→ **WORK ITEM**
Print out the entries that follow exactly, missing none.

Saved entries
○ ○ ○ ○ ○ ○ ○

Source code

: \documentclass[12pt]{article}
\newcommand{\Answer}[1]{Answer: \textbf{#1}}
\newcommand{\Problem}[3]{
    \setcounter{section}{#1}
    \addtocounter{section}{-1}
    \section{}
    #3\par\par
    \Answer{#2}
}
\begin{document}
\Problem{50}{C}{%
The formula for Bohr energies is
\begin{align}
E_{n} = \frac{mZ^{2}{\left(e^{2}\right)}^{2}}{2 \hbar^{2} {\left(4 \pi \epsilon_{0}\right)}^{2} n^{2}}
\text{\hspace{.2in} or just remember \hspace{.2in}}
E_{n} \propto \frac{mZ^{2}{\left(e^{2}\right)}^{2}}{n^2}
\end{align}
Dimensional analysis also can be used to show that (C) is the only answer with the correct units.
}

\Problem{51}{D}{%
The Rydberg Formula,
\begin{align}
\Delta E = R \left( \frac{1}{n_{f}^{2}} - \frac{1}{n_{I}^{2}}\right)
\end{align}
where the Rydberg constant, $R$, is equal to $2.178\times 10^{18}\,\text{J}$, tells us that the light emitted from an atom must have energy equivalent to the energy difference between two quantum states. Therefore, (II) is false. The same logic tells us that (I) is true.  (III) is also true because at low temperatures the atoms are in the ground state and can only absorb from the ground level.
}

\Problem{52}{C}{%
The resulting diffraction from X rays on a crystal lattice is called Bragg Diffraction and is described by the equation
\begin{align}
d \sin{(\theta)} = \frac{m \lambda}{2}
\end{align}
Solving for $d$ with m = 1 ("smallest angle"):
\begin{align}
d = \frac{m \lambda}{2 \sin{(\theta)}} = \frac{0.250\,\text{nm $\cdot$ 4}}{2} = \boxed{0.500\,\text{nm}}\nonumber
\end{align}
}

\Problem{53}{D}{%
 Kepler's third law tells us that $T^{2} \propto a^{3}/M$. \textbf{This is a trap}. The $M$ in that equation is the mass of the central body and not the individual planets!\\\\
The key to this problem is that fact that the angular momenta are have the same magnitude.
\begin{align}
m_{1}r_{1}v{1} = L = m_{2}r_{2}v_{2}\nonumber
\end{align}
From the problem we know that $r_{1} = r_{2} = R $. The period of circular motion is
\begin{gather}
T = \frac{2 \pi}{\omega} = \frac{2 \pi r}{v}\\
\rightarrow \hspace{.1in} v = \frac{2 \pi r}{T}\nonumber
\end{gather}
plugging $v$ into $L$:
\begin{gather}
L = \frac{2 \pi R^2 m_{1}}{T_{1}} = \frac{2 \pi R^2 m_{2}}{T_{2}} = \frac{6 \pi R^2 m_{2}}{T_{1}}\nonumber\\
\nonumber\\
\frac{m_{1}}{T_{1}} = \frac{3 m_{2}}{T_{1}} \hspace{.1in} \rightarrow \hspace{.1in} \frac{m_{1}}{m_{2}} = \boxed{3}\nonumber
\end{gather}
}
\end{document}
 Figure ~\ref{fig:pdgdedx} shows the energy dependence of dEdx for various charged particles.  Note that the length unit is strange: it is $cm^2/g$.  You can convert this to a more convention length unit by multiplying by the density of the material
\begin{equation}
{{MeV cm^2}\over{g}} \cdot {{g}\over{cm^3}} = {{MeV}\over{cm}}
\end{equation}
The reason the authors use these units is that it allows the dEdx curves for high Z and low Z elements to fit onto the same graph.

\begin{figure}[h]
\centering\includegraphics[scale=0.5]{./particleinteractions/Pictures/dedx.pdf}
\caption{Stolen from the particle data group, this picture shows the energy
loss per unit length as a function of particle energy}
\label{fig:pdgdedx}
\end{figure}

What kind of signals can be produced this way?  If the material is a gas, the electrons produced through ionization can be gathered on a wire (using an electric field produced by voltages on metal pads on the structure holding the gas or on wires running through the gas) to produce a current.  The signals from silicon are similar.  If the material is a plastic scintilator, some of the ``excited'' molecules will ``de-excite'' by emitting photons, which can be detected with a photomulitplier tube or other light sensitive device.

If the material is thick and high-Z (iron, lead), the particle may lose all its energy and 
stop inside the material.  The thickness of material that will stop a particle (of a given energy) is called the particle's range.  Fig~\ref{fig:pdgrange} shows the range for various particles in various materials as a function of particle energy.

○ ○ ○ ○ ○ ○ ○

→ **RESPONSE FOR THIS EXERCISE**
Source code

: \documentclass[12pt]{article}
\newcommand{\Answer}[1]{Answer: \textbf{#1}}
\newcommand{\Problem}[3]{
    \setcounter{section}{#1}
    \addtocounter{section}{-1}
    \section{}
    #3\par\par
    \Answer{#2}
}
\begin{document}
\Problem{50}{C}{%
The formula for Bohr energies is
\begin{align}
E_{n} = \frac{mZ^{2}{\left(e^{2}\right)}^{2}}{2 \hbar^{2} {\left(4 \pi \epsilon_{0}\right)}^{2} n^{2}}
\text{\hspace{.2in} or just remember \hspace{.2in}}
E_{n} \propto \frac{mZ^{2}{\left(e^{2}\right)}^{2}}{n^2}
\end{align}
Dimensional analysis also can be used to show that (C) is the only answer with the correct units.
}

\Problem{51}{D}{%
The Rydberg Formula,
\begin{align}
\Delta E = R \left( \frac{1}{n_{f}^{2}} - \frac{1}{n_{I}^{2}}\right)
\end{align}
where the Rydberg constant, $R$, is equal to $2.178\times 10^{18}\,\text{J}$, tells us that the light emitted from an atom must have energy equivalent to the energy difference between two quantum states. Therefore, (II) is false. The same logic tells us that (I) is true.  (III) is also true because at low temperatures the atoms are in the ground state and can only absorb from the ground level.
}

\Problem{52}{C}{%
The resulting diffraction from X rays on a crystal lattice is called Bragg Diffraction and is described by the equation
\begin{align}
d \sin{(\theta)} = \frac{m \lambda}{2}
\end{align}
Solving for $d$ with m = 1 ("smallest angle"):
\begin{align}
d = \frac{m \lambda}{2 \sin{(\theta)}} = \frac{0.250\,\text{nm $\cdot$ 4}}{2} = \boxed{0.500\,\text{nm}}\nonumber
\end{align}
}

\Problem{53}{D}{%
 Kepler's third law tells us that $T^{2} \propto a^{3}/M$. \textbf{This is a trap}. The $M$ in that equation is the mass of the central body and not the individual planets!\\\\
The key to this problem is that fact that the angular momenta are have the same magnitude.
\begin{align}
m_{1}r_{1}v{1} = L = m_{2}r_{2}v_{2}\nonumber
\end{align}
From the problem we know that $r_{1} = r_{2} = R $. The period of circular motion is
\begin{gather}
T = \frac{2 \pi}{\omega} = \frac{2 \pi r}{v}\\
\rightarrow \hspace{.1in} v = \frac{2 \pi r}{T}\nonumber
\end{gather}
plugging $v$ into $L$:
\begin{gather}
L = \frac{2 \pi R^2 m_{1}}{T_{1}} = \frac{2 \pi R^2 m_{2}}{T_{2}} = \frac{6 \pi R^2 m_{2}}{T_{1}}\nonumber\\
\nonumber\\
\frac{m_{1}}{T_{1}} = \frac{3 m_{2}}{T_{1}} \hspace{.1in} \rightarrow \hspace{.1in} \frac{m_{1}}{m_{2}} = \boxed{3}\nonumber
\end{gather}
}
\end{document}
 Figure ~\ref{fig:pdgdedx} shows the energy dependence of dEdx for various charged particles.  Note that the length unit is strange: it is $cm^2/g$.  You can convert this to a more convention length unit by multiplying by the density of the material
\begin{equation}
{{MeV cm^2}\over{g}} \cdot {{g}\over{cm^3}} = {{MeV}\over{cm}}
\end{equation}
The reason the authors use these units is that it allows the dEdx curves for high Z and low Z elements to fit onto the same graph.

\begin{figure}[h]
\centering\includegraphics[scale=0.5]{./particleinteractions/Pictures/dedx.pdf}
\caption{Stolen from the particle data group, this picture shows the energy
loss per unit length as a function of particle energy}
\label{fig:pdgdedx}
\end{figure}

What kind of signals can be produced this way?  If the material is a gas, the electrons produced through ionization can be gathered on a wire (using an electric field produced by voltages on metal pads on the structure holding the gas or on wires running through the gas) to produce a current.  The signals from silicon are similar.  If the material is a plastic scintilator, some of the ``excited'' molecules will ``de-excite'' by emitting photons, which can be detected with a photomulitplier tube or other light sensitive device.

If the material is thick and high-Z (iron, lead), the particle may lose all its energy and 
stop inside the material.  The thickness of material that will stop a particle (of a given energy) is called the particle's range.  Fig~\ref{fig:pdgrange} shows the range for various particles in various materials as a function of particle energy.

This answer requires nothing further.